I think we need to accept the fact that sometimes these things happen, and we need to find the right pathway to get through it. Be confident that you’re not alone. It’s okay to talk about your feelings. It’s not a weakness to seek help. Seeking professional help is something I think men should feel comfortable doing. You’ve got to go through all of the emotions of what’s actually happened and try and understand what you’ve been through. 

 

I also think if you can just provide a little bit of your lived experience to someone and make them feel a little bit better, that’s a good day.”

HAYDEN DAVEY

Port Lincoln, SA (of the Kokatha, Wirrangu, Narungga and Banggarla Tribes)

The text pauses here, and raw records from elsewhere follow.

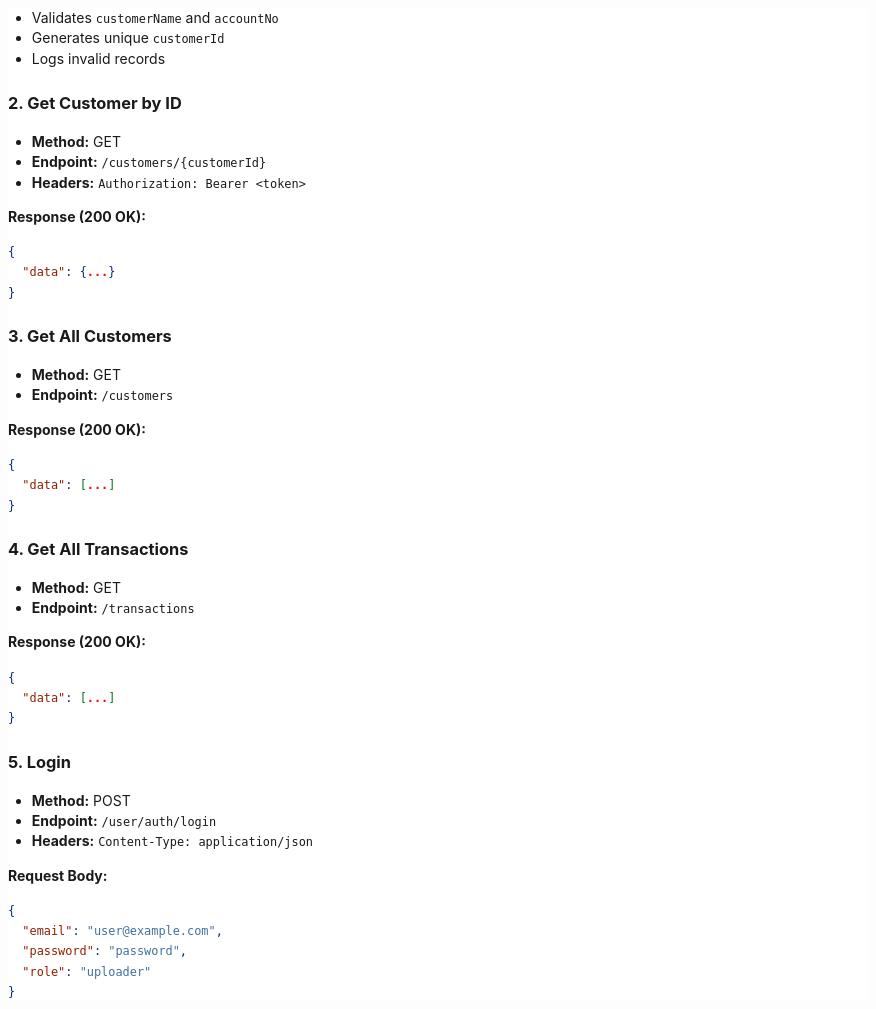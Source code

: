 * Validates `customerName` and `accountNo`
* Generates unique `customerId`
* Logs invalid records

### 2. Get Customer by ID

* **Method:** GET
* **Endpoint:** `/customers/{customerId}`
* **Headers:** `Authorization: Bearer <token>`

**Response (200 OK):**

```json
{
  "data": {...}
}
```

### 3. Get All Customers

* **Method:** GET
* **Endpoint:** `/customers`

**Response (200 OK):**

```json
{
  "data": [...]
}
```

### 4. Get All Transactions

* **Method:** GET
* **Endpoint:** `/transactions`

**Response (200 OK):**

```json
{
  "data": [...]
}
```

### 5. Login

* **Method:** POST
* **Endpoint:** `/user/auth/login`
* **Headers:** `Content-Type: application/json`

**Request Body:**

```json
{
  "email": "user@example.com",
  "password": "password",
  "role": "uploader"
}
```
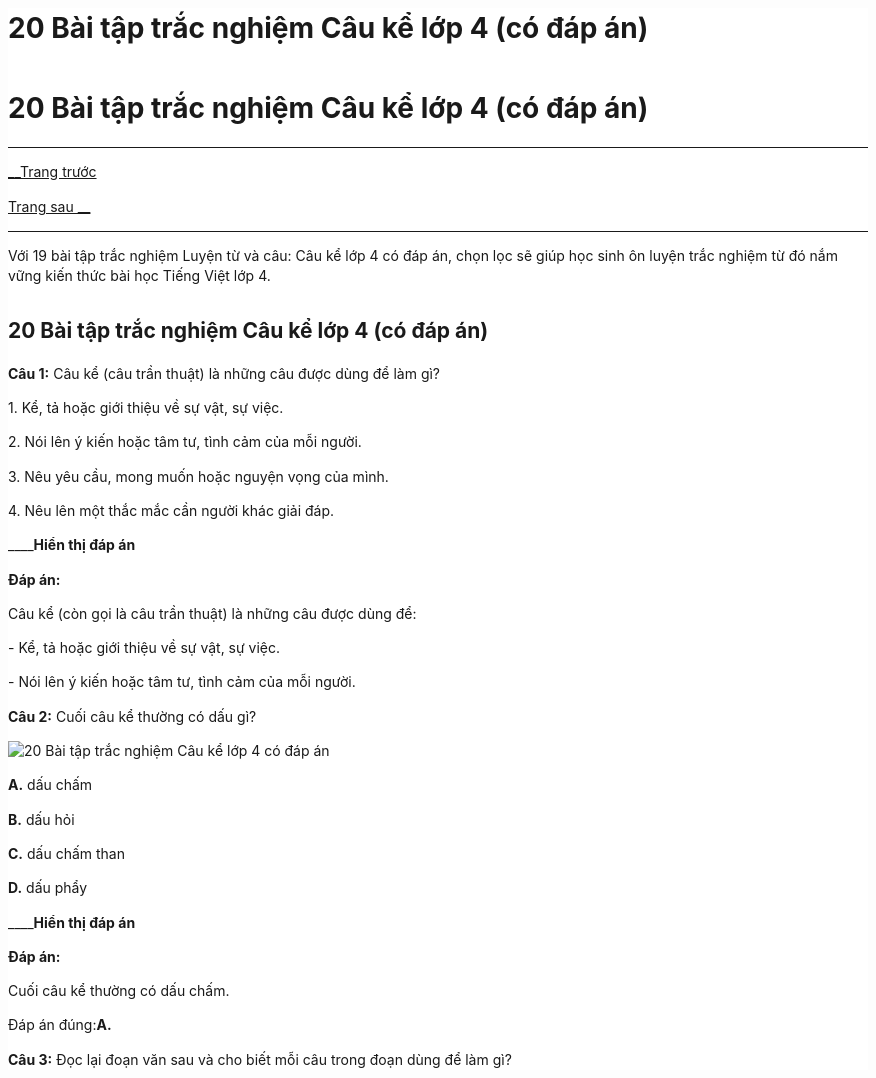 # 20 Bài tập trắc nghiệm Câu kể lớp 4 (có đáp án)

# 20 Bài tập trắc nghiệm Câu kể lớp 4 (có đáp án)

* * *

[__Trang trước](https://vietjack.com/tieng-viet-lop-4/bai-tap-trac-nghiem-tieng-viet-lop-4.jsp)

[Trang sau __](https://vietjack.com/tieng-viet-lop-4/bai-tap-trac-nghiem-tieng-viet-lop-4.jsp)

* * *

Với 19 bài tập trắc nghiệm Luyện từ và câu: Câu kể lớp 4 có đáp án, chọn lọc sẽ giúp học sinh ôn luyện trắc nghiệm từ đó nắm vững kiến thức bài học Tiếng Việt lớp 4.

## 20 Bài tập trắc nghiệm Câu kể lớp 4 (có đáp án)

**Câu 1:** Câu kể (câu trần thuật) là những câu được dùng để làm gì?

1\. Kể, tả hoặc giới thiệu về sự vật, sự việc.

2\. Nói lên ý kiến hoặc tâm tư, tình cảm của mỗi người.

3\. Nêu yêu cầu, mong muốn hoặc nguyện vọng của mình.

4\. Nêu lên một thắc mắc cần người khác giải đáp.

____**Hiển thị đáp án**

**Đáp án:**

Câu kể (còn gọi là câu trần thuật) là những câu được dùng để:

\- Kể, tả hoặc giới thiệu về sự vật, sự việc.

\- Nói lên ý kiến hoặc tâm tư, tình cảm của mỗi người.

**Câu 2:** Cuối câu kể thường có dấu gì?

![20 Bài tập trắc nghiệm Câu kể lớp 4 có đáp án](https://vietjack.com/tieng-viet-lop-4/images/trac-nghiem-luyen-tu-va-cau-cau-ke-117926.PNG)

**A.** dấu chấm

**B.** dấu hỏi

**C.** dấu chấm than

**D.** dấu phẩy

____**Hiển thị đáp án**

**Đáp án:**

Cuối câu kể thường có dấu chấm.

Đáp án đúng:**A.**

**Câu 3:** Đọc lại đoạn văn sau và cho biết mỗi câu trong đoạn dùng để làm gì?
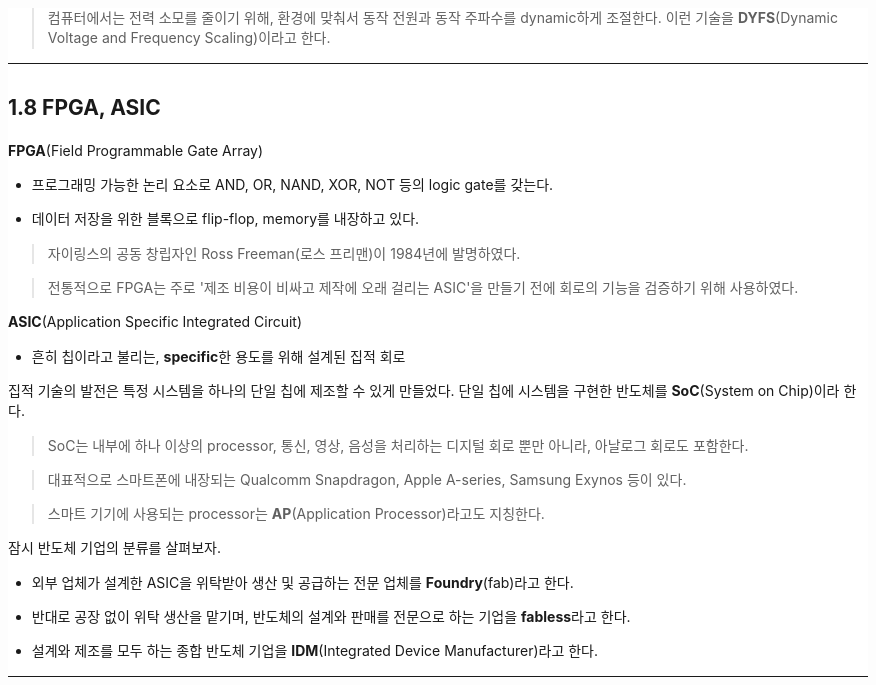 > 컴퓨터에서는 전력 소모를 줄이기 위해, 환경에 맞춰서 동작 전원과 동작 주파수를 dynamic하게 조절한다. 이런 기술을 **DYFS**(Dynamic Voltage and Frequency Scaling)이라고 한다.

---

## 1.8 FPGA, ASIC

**FPGA**(Field Programmable Gate Array)

- 프로그래밍 가능한 논리 요소로 AND, OR, NAND, XOR, NOT 등의 logic gate를 갖는다.

- 데이터 저장을 위한 블록으로 flip-flop, memory를 내장하고 있다.

> 자이링스의 공동 창립자인 Ross Freeman(로스 프리맨)이 1984년에 발명하였다.

> 전통적으로 FPGA는 주로 '제조 비용이 비싸고 제작에 오래 걸리는 ASIC'을 만들기 전에 회로의 기능을 검증하기 위해 사용하였다.

**ASIC**(Application Specific Integrated Circuit)

- 흔히 칩이라고 불리는, **specific**한 용도를 위해 설계된 집적 회로

집적 기술의 발전은 특정 시스템을 하나의 단일 칩에 제조할 수 있게 만들었다. 단일 칩에 시스템을 구현한 반도체를 **SoC**(System on Chip)이라 한다.

> SoC는 내부에 하나 이상의 processor, 통신, 영상, 음성을 처리하는 디지털 회로 뿐만 아니라, 아날로그 회로도 포함한다.

> 대표적으로 스마트폰에 내장되는 Qualcomm Snapdragon, Apple A-series, Samsung Exynos 등이 있다.

> 스마트 기기에 사용되는 processor는 **AP**(Application Processor)라고도 지칭한다.

잠시 반도체 기업의 분류를 살펴보자.

- 외부 업체가 설계한 ASIC을 위탁받아 생산 및 공급하는 전문 업체를 **Foundry**(fab)라고 한다.

- 반대로 공장 없이 위탁 생산을 맡기며, 반도체의 설계와 판매를 전문으로 하는 기업을 **fabless**라고 한다.

- 설계와 제조를 모두 하는 종합 반도체 기업을 **IDM**(Integrated Device Manufacturer)라고 한다.

---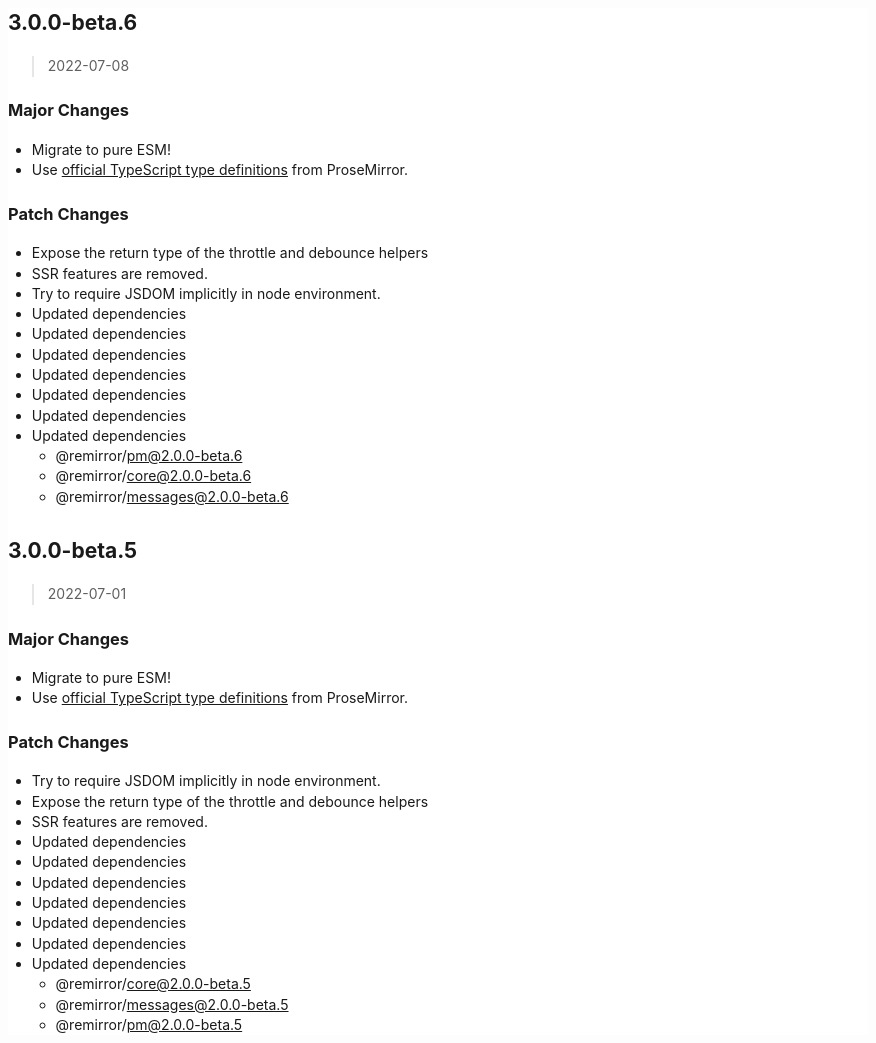 ## 3.0.0-beta.6

> 2022-07-08

### Major Changes

- Migrate to pure ESM!
- Use [official TypeScript type definitions](https://discuss.prosemirror.net/t/prosemirror-is-now-a-typescript-project/4624) from ProseMirror.

### Patch Changes

- Expose the return type of the throttle and debounce helpers
- SSR features are removed.
- Try to require JSDOM implicitly in node environment.
- Updated dependencies
- Updated dependencies
- Updated dependencies
- Updated dependencies
- Updated dependencies
- Updated dependencies
- Updated dependencies
  - @remirror/pm@2.0.0-beta.6
  - @remirror/core@2.0.0-beta.6
  - @remirror/messages@2.0.0-beta.6

## 3.0.0-beta.5

> 2022-07-01

### Major Changes

- Migrate to pure ESM!
- Use [official TypeScript type definitions](https://discuss.prosemirror.net/t/prosemirror-is-now-a-typescript-project/4624) from ProseMirror.

### Patch Changes

- Try to require JSDOM implicitly in node environment.
- Expose the return type of the throttle and debounce helpers
- SSR features are removed.
- Updated dependencies
- Updated dependencies
- Updated dependencies
- Updated dependencies
- Updated dependencies
- Updated dependencies
- Updated dependencies
  - @remirror/core@2.0.0-beta.5
  - @remirror/messages@2.0.0-beta.5
  - @remirror/pm@2.0.0-beta.5
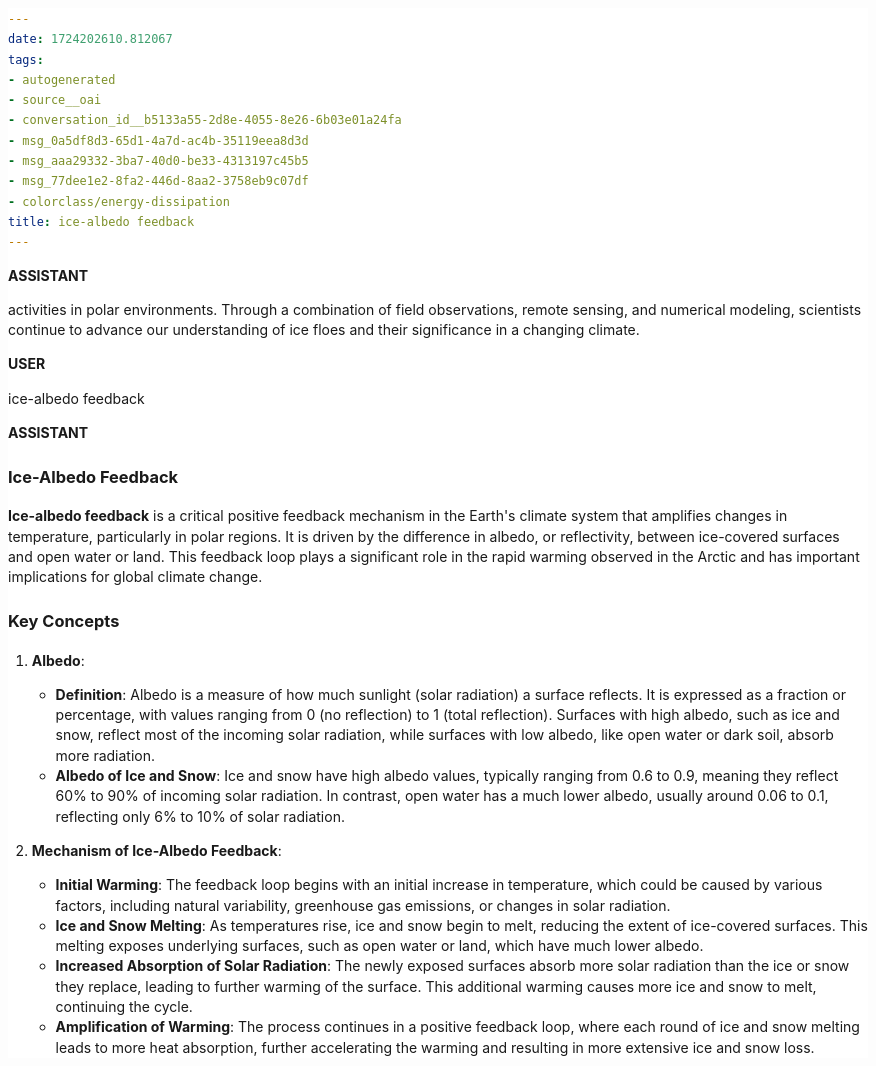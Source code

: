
 ```yaml
---
date: 1724202610.812067
tags:
- autogenerated
- source__oai
- conversation_id__b5133a55-2d8e-4055-8e26-6b03e01a24fa
- msg_0a5df8d3-65d1-4a7d-ac4b-35119eea8d3d
- msg_aaa29332-3ba7-40d0-be33-4313197c45b5
- msg_77dee1e2-8fa2-446d-8aa2-3758eb9c07df
- colorclass/energy-dissipation
title: ice-albedo feedback
---
```


**ASSISTANT**

activities in polar environments. Through a combination of field observations, remote sensing, and numerical modeling, scientists continue to advance our understanding of ice floes and their significance in a changing climate.


**USER**

ice-albedo feedback


**ASSISTANT**

### Ice-Albedo Feedback

**Ice-albedo feedback** is a critical positive feedback mechanism in the Earth's climate system that amplifies changes in temperature, particularly in polar regions. It is driven by the difference in albedo, or reflectivity, between ice-covered surfaces and open water or land. This feedback loop plays a significant role in the rapid warming observed in the Arctic and has important implications for global climate change.

### Key Concepts

1. **Albedo**:
   - **Definition**: Albedo is a measure of how much sunlight (solar radiation) a surface reflects. It is expressed as a fraction or percentage, with values ranging from 0 (no reflection) to 1 (total reflection). Surfaces with high albedo, such as ice and snow, reflect most of the incoming solar radiation, while surfaces with low albedo, like open water or dark soil, absorb more radiation.
   - **Albedo of Ice and Snow**: Ice and snow have high albedo values, typically ranging from 0.6 to 0.9, meaning they reflect 60% to 90% of incoming solar radiation. In contrast, open water has a much lower albedo, usually around 0.06 to 0.1, reflecting only 6% to 10% of solar radiation.

2. **Mechanism of Ice-Albedo Feedback**:
   - **Initial Warming**: The feedback loop begins with an initial increase in temperature, which could be caused by various factors, including natural variability, greenhouse gas emissions, or changes in solar radiation.
   - **Ice and Snow Melting**: As temperatures rise, ice and snow begin to melt, reducing the extent of ice-covered surfaces. This melting exposes underlying surfaces, such as open water or land, which have much lower albedo.
   - **Increased Absorption of Solar Radiation**: The newly exposed surfaces absorb more solar radiation than the ice or snow they replace, leading to further warming of the surface. This additional warming causes more ice and snow to melt, continuing the cycle.
   - **Amplification of Warming**: The process continues in a positive feedback loop, where each round of ice and snow melting leads to more heat absorption, further accelerating the warming and resulting in more extensive ice and snow loss.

“I can honestly say it started the day that I was taken away from my family. In 1957 (I was 8), my three sisters, myself and my older brother were taken by the government. We went to a strange place, and I had no understanding of what was going on. Very soon after, my brother and sisters were all separated and taken to different places. They went in a car one way, and I went another way.

 

I believe that was when I first started suffering mentally. I had no way of understanding what had happened. I was always on guard. I found out what it’s like to be a stranger in your own country. People asked me who I was, and I’d say, “I don’t know!” I’ve never fully understood family or the closeness of family. When I’d go to a friend’s place, they’d say, “This is my Mum,” and I’d be thinking, I wonder where my Mum is?

 

When I was an adult, through Aboriginal people, I found out where one of my sisters was living, but that was another education because I started finding out who I was and who my family was. My family has only ever been together once, at my father’s funeral, and it won’t happen now because two of my siblings are no longer alive.

 

I talk to psychologists, I am involved in Aboriginal welfare, and there’s a group here that talk about the Stolen Generation in Port Lincoln, so I’m talking a little bit more about it. I exercise a lot, and I’ve played sport for about 40 years. Today I get a bit of relief watching my grandkids play hockey.

 

I would say to people, my countrymen, if you want to talk, have a talk. Don’t feel shame because it might be the start of a new life.”

SHANE McGRAPH

Bow Hill, SA

“I had a mentor in the army that looked after us in my battalion for the first few months I was there. He came home one night, He was drunk, and I was sober, trying to tell him to shut up as you do. I woke up the next morning, and he had died. 

 

After, I started getting really bad nightmares, and over the last 20 years, it got worse. I’ve gone through alcoholism, drugs, homelessness and I didn’t see it as a mental health problem because I thought I had everything under control, but obviously, I didn’t. At one point, I had to run 17kms to work because I couldn’t even afford a bike. I realised I had to seek professional help. I didn’t know I had PTSD until recently. 

 

I think that men are always looked at as stronger and that we can handle it, and I think with men we’d rather keep things to ourselves. Obviously, that affects not only us but the people around us as well. I was losing friends and particularly family. Once I started using services like psychologists, my head-space got a lot better.

 

A lot of people think that asking for help is a big thing. But at the end of the day, it’s the little things that count. My first step was a goal to save enough money for a TV. Would you believe it! I had nothing! And this was only eight years ago. Now I’m married, got my own house, car, it’s completely changed around. 

 

I engaged myself in community groups, and tennis associations, just got myself a little bit more active and around people that were doing better than me. I’m a very passionate veteran, so I organised a dinner, raised $20,000 for a new war memorial and things like that that bring smiles to other people’s faces.

 

I still see my psychologist, and there’s no shame in seeing a psychologist. At the end of the day, he’s been wonderful. Conversation is the main thing. I feel that a lot of people with mental health problems sometimes aren’t really honest with close contacts. I think shame comes into it. So I think it is sometimes better to go out and look for that professional help or get into a group where you know no one, and you can start afresh and be honest with them.”